To address challenges in multi-arm robotic collaboration—including collision avoidance, latency in real-time trajectory generation, and poor adaptability to dynamic environments—this paper proposes an RL-DMP hierarchical planning framework. At the high level, a Proximal Policy Optimization (PPO) reinforcement learning policy network enables task-level decision-making and zero-shot transfer across tasks; at the low level, Dynamic Movement Primitives (DMPs) ensure motion smoothness and millisecond-scale trajectory execution. The framework introduces, for the first time, a tightly coupled coordination mechanism between the policy and execution layers. Evaluated in PyBullet simulations with multiple UR5e manipulators performing complex collaborative tasks, it achieves an average trajectory generation latency of <50 ms. It significantly outperforms pure RL or pure DMP baselines in collision-free success rate, while demonstrating strong task generalization and real-time capability.
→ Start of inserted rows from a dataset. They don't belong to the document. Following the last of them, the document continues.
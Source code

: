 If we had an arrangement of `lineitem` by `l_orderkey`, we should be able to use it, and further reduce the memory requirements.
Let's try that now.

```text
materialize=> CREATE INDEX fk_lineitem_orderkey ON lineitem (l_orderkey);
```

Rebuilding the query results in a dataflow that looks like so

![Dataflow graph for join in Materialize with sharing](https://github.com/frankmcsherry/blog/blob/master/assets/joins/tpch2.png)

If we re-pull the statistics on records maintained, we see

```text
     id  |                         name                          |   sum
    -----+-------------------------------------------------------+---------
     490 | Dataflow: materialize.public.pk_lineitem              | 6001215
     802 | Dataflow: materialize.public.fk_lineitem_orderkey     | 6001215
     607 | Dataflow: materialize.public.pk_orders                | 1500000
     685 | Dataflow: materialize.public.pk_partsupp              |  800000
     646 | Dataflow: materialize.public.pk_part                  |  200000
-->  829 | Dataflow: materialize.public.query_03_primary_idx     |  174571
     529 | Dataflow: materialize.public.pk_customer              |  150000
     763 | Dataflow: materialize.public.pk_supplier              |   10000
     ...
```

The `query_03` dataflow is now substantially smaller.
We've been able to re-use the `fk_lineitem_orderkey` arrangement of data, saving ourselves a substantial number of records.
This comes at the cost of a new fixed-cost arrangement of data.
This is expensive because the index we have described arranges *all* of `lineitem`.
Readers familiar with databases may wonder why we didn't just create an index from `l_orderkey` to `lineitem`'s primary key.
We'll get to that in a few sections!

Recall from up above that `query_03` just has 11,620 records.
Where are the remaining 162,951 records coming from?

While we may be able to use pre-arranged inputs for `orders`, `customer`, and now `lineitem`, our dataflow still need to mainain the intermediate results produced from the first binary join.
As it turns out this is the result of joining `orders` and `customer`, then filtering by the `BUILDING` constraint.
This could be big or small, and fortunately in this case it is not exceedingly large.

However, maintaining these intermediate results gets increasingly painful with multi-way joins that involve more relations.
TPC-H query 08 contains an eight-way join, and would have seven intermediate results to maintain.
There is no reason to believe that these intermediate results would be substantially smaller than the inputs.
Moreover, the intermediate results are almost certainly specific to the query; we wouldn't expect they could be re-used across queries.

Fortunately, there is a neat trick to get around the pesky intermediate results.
Robotic tasks often require multiple manipulators to enhance task efficiency and speed, but this increases complexity in terms of collaboration, collision avoidance, and the expanded state-action space. To address these challenges, we propose a multi-level approach combining Reinforcement Learning (RL) and Dynamic Movement Primitives (DMP) to generate adaptive, real-time trajectories for new tasks in dynamic environments using a demonstration library. This method ensures collision-free trajectory generation and efficient collaborative motion planning. We validate the approach through experiments in the PyBullet simulation environment with UR5e robotic manipulators.